Class RankTests

java.lang.Object
edu.cmu.tetrad.util.RankTests

public class RankTests extends Object
The RankTests class provides a suite of methods and utilities for performing rank estimation and hypothesis testing in Canonical Correlation Analysis (CCA) and Regularized Canonical Correlation Analysis (RCCA). This includes computation of p-values, matrix operations, singular value decomposition, and rank estimation with various methods and regularization approaches.

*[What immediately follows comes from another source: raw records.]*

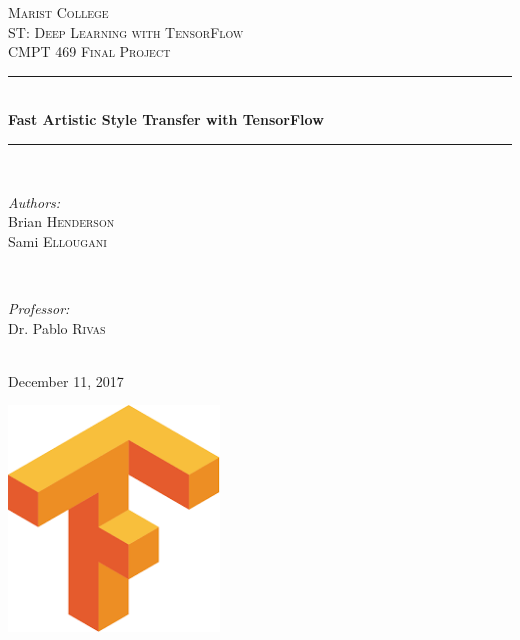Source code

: \documentclass[12pt]{article}
\begin{document}
\begin{titlepage}

\newcommand{\HRule}{\rule{\linewidth}{0.5mm}} %

\center 
\textsc{\LARGE Marist College}\\[1.5cm]
\textsc{\Large ST: Deep Learning with TensorFlow}\\[0.5cm] 
\textsc{\large CMPT 469 Final Project}\\[0.5cm] 

\HRule \\[0.4cm]
{ \huge \bfseries Fast Artistic Style Transfer with TensorFlow}\\[0.4cm]
\HRule \\[1.5cm]
 
\begin{minipage}{0.4\textwidth}
\begin{flushleft} \large
\emph{Authors:}\\
Brian \textsc{Henderson} %
\\
Sami \textsc{Ellougani} %
\end{flushleft}
\end{minipage}
~
\begin{minipage}{0.4\textwidth}
\begin{flushright} \large
\emph{Professor:} \\
Dr. Pablo \textsc{Rivas} %
\end{flushright}
\end{minipage}\\[2cm]

{\large December 11, 2017}\\[2cm]

\begin{center}
  \includegraphics[height=60mm]{visuals/tf.png}
\end{center}


\end{titlepage}
\end{document}
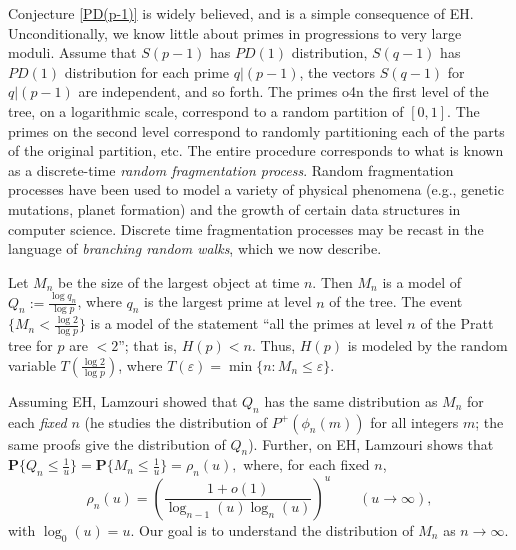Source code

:\documentclass[12pt]{amsart}
\theoremstyle{remark}
\theoremstyle{plain}
\numberwithin{equation}{section}
\newcommand{\PPP}{\mathbf P}
\newcommand{\be}{\begin{equation}}
\newcommand{\ee}{\end{equation}}
\newcommand{\eps}{\ensuremath{\varepsilon}}
\renewcommand{\(}{\left(}
\renewcommand{\)}{\right)}
\newcommand{\pfrac}[2]{\left(\frac{#1}{#2}\right)}
\renewcommand{\le}{\leqslant}
\begin{document}
Conjecture \ref{PD(p-1)} is widely believed, and is a simple consequence of
EH.   Unconditionally, we know little about
primes in progressions to very large moduli. 
Assume that $S(p-1)$ has $PD(1)$ distribution, 
$S(q-1)$ has $PD(1)$ distribution for each prime $q|(p-1)$, the vectors $S(q-1)$ for $q|(p-1)$
are independent, and so forth.  The primes o4n the
first level of the tree, on a logarithmic scale,
correspond to a random partition of $[0,1]$.  The primes on the second
level correspond to randomly partitioning  each of the parts of the
original partition, etc.  The entire procedure corresponds to
what is known as a discrete-time \emph{random fragmentation process}.  Random fragmentation processes have been used to model a variety of physical phenomena
(e.g., genetic mutations, planet formation) and
the growth of certain data structures in computer science.
Discrete time fragmentation processes may be
recast in the language of \emph{branching random walks}, which we now
describe.

Let $M_n$ be the size of the largest object at time $n$. 
Then $M_n$ is a model of $Q_n :=\frac{\log q_n}{\log p}$, where $q_n$
 is the largest prime at level $n$ of the tree.
The event
$\{ M_n < \frac{\log 2}{\log p} \}$ is a model of the statement
``all the primes at level $n$ of the Pratt tree for $p$ are $< 2$'';
that is, $H(p)<n$.  Thus, $H(p)$ is modeled by the random variable
$T(\frac{\log 2}{\log p})$, where 
$T(\eps) = \min \{n : M_n \le \eps \}. $

Assuming EH,
Lamzouri \cite{Lam} showed that $Q_n$ has the same distribution
as $M_n$ for each \emph{fixed} $n$ (he studies the distribution
of $P^+(\phi_n(m))$ for all integers $m$; the same
proofs give the distribution of $Q_n$).  Further,
on  EH, Lamzouri shows that
$\PPP \{ Q_n \le \frac{1}{u} \} = \PPP \{ M_n \le \frac{1}{u} \} = \rho_n(u),$
where, for each fixed $n$,
\be\label{Lamtail}
\rho_n(u) = \pfrac{1+o(1)}{\log_{n-1} (u) \log_n (u)}^u \qquad (u\to \infty),
\ee
with $\log_0 (u) = u$.
Our goal is to understand the distribution of $M_n$ as
$n\to\infty$.  
\end{document}

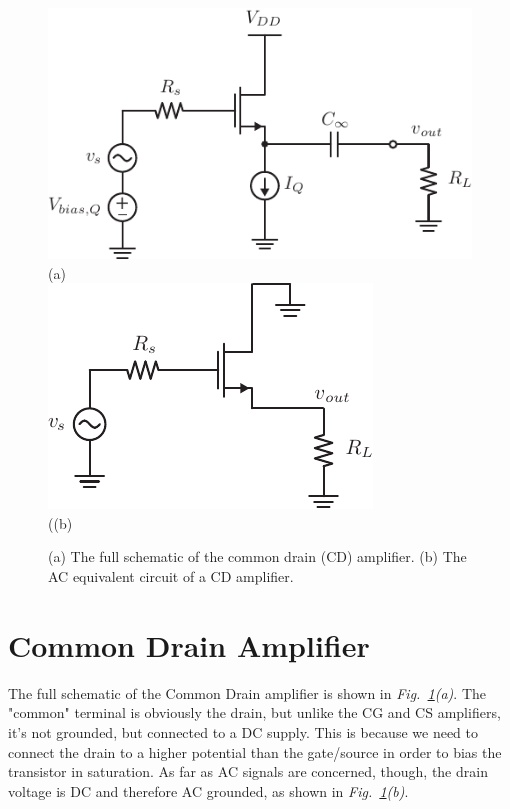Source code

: \begin{figure}[H]
\centering
\includegraphics[scale=.9]{cd_amp_dc}\\
(a)\\[0.15cm]
\includegraphics[scale=.9]{cd_amp_ac}\\
((b)\\
\caption{(a) The full schematic of the common drain (CD) amplifier.  (b) The AC equivalent circuit of a CD amplifier.}
\label{fig:cd_amp_dc_ac}
\end{figure}
\newpage
\section{Common Drain Amplifier}
The full schematic of the Common Drain amplifier is shown in \emph{Fig.~\ref{fig:cd_amp_dc_ac}(a)}.  The "common" terminal is obviously the drain, but unlike the CG and CS amplifiers, it's not grounded, but connected to a DC supply.  This is because we need to connect the drain to a higher potential than the gate/source in order to bias the transistor in saturation.  As far as AC signals are concerned, though, the drain voltage is DC and therefore AC grounded, as shown in \emph{Fig.~\ref{fig:cd_amp_dc_ac}(b)}.
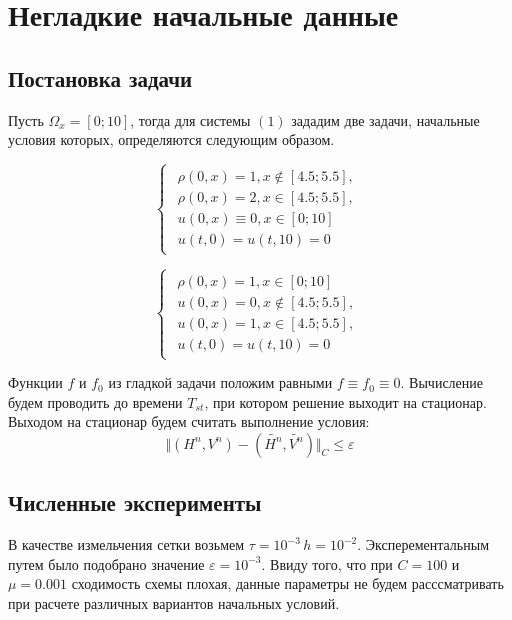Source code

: \newpage
\section{Негладкие начальные данные}
\subsection{Постановка задачи}

Пусть $\Omega_x=[0;10]$, тогда для системы $(1)$ зададим две задачи, начальные условия которых, определяются следующим образом.

\begin{equation}
	\begin{cases}
		\begin{array}{l}
			\rho(0, x) = 1, x \notin [4.5;5.5], \\
			\rho(0, x) = 2, x \in [4.5;5.5], \\
			u(0, x) \equiv 0, x\in [0;10]\\
			u(t, 0) = u(t, 10) = 0
		\end{array}
	\end{cases}
\end{equation}

\begin{equation}
	\begin{cases}
		\begin{array}{l}
			\rho(0, x) = 1, x \in [0;10]\\
			u(0, x) = 0, x \notin [4.5;5.5], \\
			u(0, x) = 1, x \in [4.5;5.5], \\
			u(t, 0) = u(t, 10) = 0
		\end{array}
	\end{cases}
\end{equation}

Функции $f$ и $f_0$ из гладкой задачи положим равными $f \equiv f_0 \equiv 0$. Вычисление будем проводить до времени $T_{st}$, при котором решение выходит на стационар. Выходом на стационар будем считать выполнение условия:
$$
\Vert (H^n, V^n) - (\tilde{H^n}, \tilde{V^n}) \Vert_C \leq \varepsilon
$$

\subsection{Численные эксперименты}
В качестве измельчения сетки возьмем $\tau = 10^{-3} \, h = 10^{-2}$. Эксперементальным путем было подобрано значение $\varepsilon = 10^{-3}$. Ввиду того, что при $C = 100$ и $\mu = 0.001$ сходимость схемы плохая, данные параметры не будем расссматривать при расчете различных вариантов начальных условий.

The class also incorporates caching mechanisms for efficiency and includes mathematical utilities that are foundational to the CCA and RCCA computations.

  • Nested Class Summary

    Nested Classes
    Modifier and Type
    Class
    Description
    static final class 
    Represents an entry in the RCCA (Regularized Canonical Correlation Analysis) data structure.
  • Field Summary

    Fields
    Modifier and Type
    Field
    Description
    static double
    A small constant value added as a ridge term during regularization to improve numerical stability.
  • Method Summary

    Modifier and Type
    Method
    Description
    static int[]
    diff(int[] A, int[] B)
    Computes the difference between two arrays, returning an array of elements that are present in the first array but not in the second.
    static int
    estimateWilksRank(org.ejml.simple.SimpleMatrix Scond, int[] xIdxLocal, int[] yIdxLocal, int n, double alpha)
    Estimates the regularized canonical correlation analysis (rCCA) rank by sequentially testing the rank using Wilks' Lambda statistic.
    static int
    estimateWilksRankConditioned(org.ejml.simple.SimpleMatrix S, int[] C, int[] VminusC, int[] Z, int n, double alpha)
    Estimates the Wilks rank for variables X and Y conditioned on variables Z using the given covariance matrix and parameters.
    static int
    estimateWilksRankFast(org.ejml.simple.SimpleMatrix S, int[] xIdx, int[] yIdx, int n, double alpha)
    Estimates the rank of a matrix using the Wilks test and a Bartlett χ² approximation.
    getRccaEntry(org.ejml.simple.SimpleMatrix S, int[] xIdx, int[] yIdx, double regLambda)
    Retrieves or computes an RCCA (Regularized Canonical Correlation Analysis) entry for the given parameters.
    getRccaEntryConditioned(org.ejml.simple.SimpleMatrix S, int[] C, int[] D, int[] Z, double ridge)
    RCCA entry for (C, D) after partialing out Z: S_|Z = S - S_{.,Z} * inv(S_{Z,Z} + ridge*I) * S_{Z,.} Then run RCCA on (C, D) blocks of S_|Z with the same ridge regularization on R_cc and R_dd that getRccaEntry(...) uses.
    static double
    pValueIndepConditioned(org.ejml.simple.SimpleMatrix S, int[] X, int[] Y, int[] Z, int n)
    p-value for H0: rank(X ⟂ Y | Z) ≤ 0 using Wilks/Bartlett on partial CCA.
    static double
    rankLeByWilks(org.ejml.simple.SimpleMatrix Scond, int[] xLoc, int[] yLoc, int n, int r)
    Determines whether the rank is less than or equal to a specified value r using a Wilks' lambda test.
    static int[]
    Converts a List of Integer objects into an array of primitive int values.
    int[]
    union(int[] A, int b)
    Computes the union of the elements from the given array and a single integer value.
    static int[]
    union(int[] A, int[] B)
    Computes the union of two integer arrays and returns the result as an array.
    static int[]
    union(List<Integer> A, int b)
    Computes the union of a list of integers and a single integer.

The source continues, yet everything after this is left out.